Collyweston Slates: Pushing boundaries

St Andrew's Church, Ufford, Cambridgeshire

St Andrew’s, Ufford is a fine late medieval church built entirely of local limestone. The chancel roof was covered with wonderful Collyweston slates but a number were missing and damaged, and re-slating was of high priority in order to avoid damage to the roof structure.

Collyweston slates take their name from a small village in Northamptonshire where their production started centuries ago, the slates contributing to the distinctive appearance of many historic buildings in Northamptonshire, Lincolnshire, and Cambridgeshire. The mining for the slate hit its peak in the late 1800s but stopped almost altogether in the 1970s, when the extraction of the distinctive limestone slates became commercially unviable. Production of the slates traditionally relied on hard winters causing natural frost splitting of the quarried stone.
The lack of new slates in recent decades has caused the supply of Collywestons to rely on re-using slates from existing buildings. As a result many old unlisted buildings are gradually being stripped of Collyweston slates which are sold on, sometimes by unscrupulous dealers. The current stock is in continuing decline and also the characteristic sizes are diminishing, as reclaimed slates need redressing.

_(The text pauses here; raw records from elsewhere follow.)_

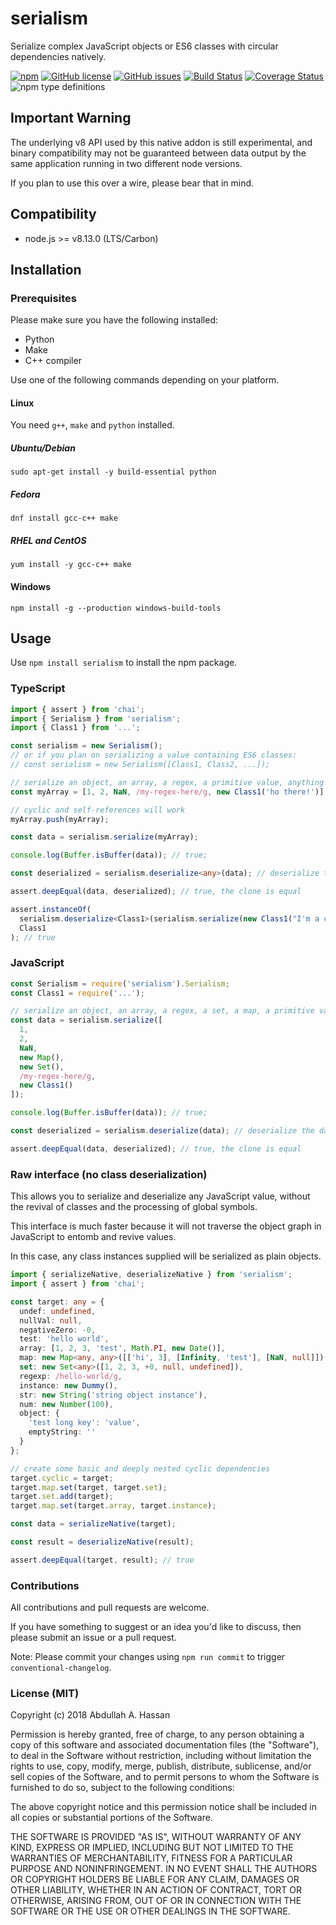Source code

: # serialism

Serialize complex JavaScript objects or ES6 classes with circular dependencies natively.

[![npm](https://img.shields.io/npm/v/serialism.svg)](https://www.npmjs.com/package/serialism)
[![GitHub license](https://img.shields.io/github/license/voodooattack/serialism.svg)](https://github.com/voodooattack/serialism/blob/master/LICENSE)
[![GitHub issues](https://img.shields.io/github/issues/voodooattack/serialism.svg)](https://github.com/voodooattack/serialism/issues)
[![Build Status](https://travis-ci.org/voodooattack/serialism.svg?branch=master)](https://travis-ci.org/voodooattack/serialism) [![Coverage Status](https://coveralls.io/repos/github/voodooattack/serialism/badge.svg)](https://coveralls.io/github/voodooattack/serialism)
![npm type definitions](https://img.shields.io/npm/types/serialism.svg)

## Important Warning

The underlying v8 API used by this native addon is still experimental, and binary compatibility may not be guaranteed between data output by the same application running in two different node versions.

If you plan to use this over a wire, please bear that in mind.

## Compatibility

- node.js >= v8.13.0 (LTS/Carbon)

## Installation

### Prerequisites

Please make sure you have the following installed:

- Python
- Make
- C++ compiler

Use one of the following commands depending on your platform.

#### Linux

You need `g++`, `make` and `python` installed.

##### Ubuntu/Debian

`sudo apt-get install -y build-essential python`

##### Fedora

`dnf install gcc-c++ make`

##### RHEL and CentOS

`yum install -y gcc-c++ make`

#### Windows

`npm install -g --production windows-build-tools`

## Usage

Use `npm install serialism` to install the npm package.

### TypeScript

```typescript
import { assert } from 'chai';
import { Serialism } from 'serialism';
import { Class1 } from '...';

const serialism = new Serialism();
// or if you plan on serializing a value containing ES6 classes:
// const serialism = new Serialism([Class1, Class2, ...]);

// serialize an object, an array, a regex, a primitive value, anything works except local symbols
const myArray = [1, 2, NaN, /my-regex-here/g, new Class1('ho there!')];

// cyclic and self-references will work
myArray.push(myArray);

const data = serialism.serialize(myArray);

console.log(Buffer.isBuffer(data)); // true;

const deserialized = serialism.deserialize<any>(data); // deserialize the data

assert.deepEqual(data, deserialized); // true, the clone is equal

assert.instanceOf(
  serialism.deserialize<Class1>(serialism.serialize(new Class1("I'm a class"))),
  Class1
); // true
```

### JavaScript

```js
const Serialism = require('serialism').Serialism;
const Class1 = require('...');

// serialize an object, an array, a regex, a set, a map, a primitive value, anything works except local symbols
const data = serialism.serialize([
  1,
  2,
  NaN,
  new Map(),
  new Set(),
  /my-regex-here/g,
  new Class1()
]);

console.log(Buffer.isBuffer(data)); // true;

const deserialized = serialism.deserialize(data); // deserialize the data

assert.deepEqual(data, deserialized); // true, the clone is equal
```

### Raw interface (no class deserialization)

This allows you to serialize and deserialize any JavaScript value, without the revival of classes and the processing of global symbols.

This interface is much faster because it will not traverse the object graph in JavaScript to entomb and revive values.

In this case, any class instances supplied will be serialized as plain objects.

```typescript
import { serializeNative, deserializeNative } from 'serialism';
import { assert } from 'chai';

const target: any = {
  undef: undefined,
  nullVal: null,
  negativeZero: -0,
  test: 'hello world',
  array: [1, 2, 3, 'test', Math.PI, new Date()],
  map: new Map<any, any>([['hi', 3], [Infinity, 'test'], [NaN, null]]),
  set: new Set<any>([1, 2, 3, +0, null, undefined]),
  regexp: /hello-world/g,
  instance: new Dummy(),
  str: new String('string object instance'),
  num: new Number(100),
  object: {
    'test long key': 'value',
    emptyString: ''
  }
};

// create some basic and deeply nested cyclic dependencies
target.cyclic = target;
target.map.set(target, target.set);
target.set.add(target);
target.map.set(target.array, target.instance);

const data = serializeNative(target);

const result = deserializeNative(result);

assert.deepEqual(target, result); // true
```

### Contributions

All contributions and pull requests are welcome.

If you have something to suggest or an idea you'd like to discuss, then please submit an issue or a pull request.

Note: Please commit your changes using `npm run commit` to trigger `conventional-changelog`.

### License (MIT)

Copyright (c) 2018 Abdullah A. Hassan

Permission is hereby granted, free of charge, to any person obtaining a copy
of this software and associated documentation files (the "Software"), to deal
in the Software without restriction, including without limitation the rights
to use, copy, modify, merge, publish, distribute, sublicense, and/or sell
copies of the Software, and to permit persons to whom the Software is
furnished to do so, subject to the following conditions:

The above copyright notice and this permission notice shall be included in all
copies or substantial portions of the Software.

THE SOFTWARE IS PROVIDED "AS IS", WITHOUT WARRANTY OF ANY KIND, EXPRESS OR
IMPLIED, INCLUDING BUT NOT LIMITED TO THE WARRANTIES OF MERCHANTABILITY,
FITNESS FOR A PARTICULAR PURPOSE AND NONINFRINGEMENT. IN NO EVENT SHALL THE
AUTHORS OR COPYRIGHT HOLDERS BE LIABLE FOR ANY CLAIM, DAMAGES OR OTHER
LIABILITY, WHETHER IN AN ACTION OF CONTRACT, TORT OR OTHERWISE, ARISING FROM,
OUT OF OR IN CONNECTION WITH THE SOFTWARE OR THE USE OR OTHER DEALINGS IN THE
SOFTWARE.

Re-used old slates                             New Collyweston slates

As part of the drive to encourage the production of new traditional stone roofing slates, Historic England has carried out trials with Messenger Construction Ltd. to develop a successful production method, which is based on artificially accelerating the natural frost splitting process. The prepared log mined from a local quarry is frost-split in a specially designed freezer unit ranging from -8 to +8 degrees centigrade over a 7 day cycle, then clived into suitable thicknesses for new slates, and dressed in the traditional way.

At Ufford we have re-used the existing Collyweston slates on the North slope, the elevation visible by road, and used the new slates on the south slope.  On this project the Trust has had the opportunity, with Messenger, to promote the new method, which could play an important part in developing new production of Collyweston slates. We feel that this is an essential step if this fine traditional material is to have a future in the long term.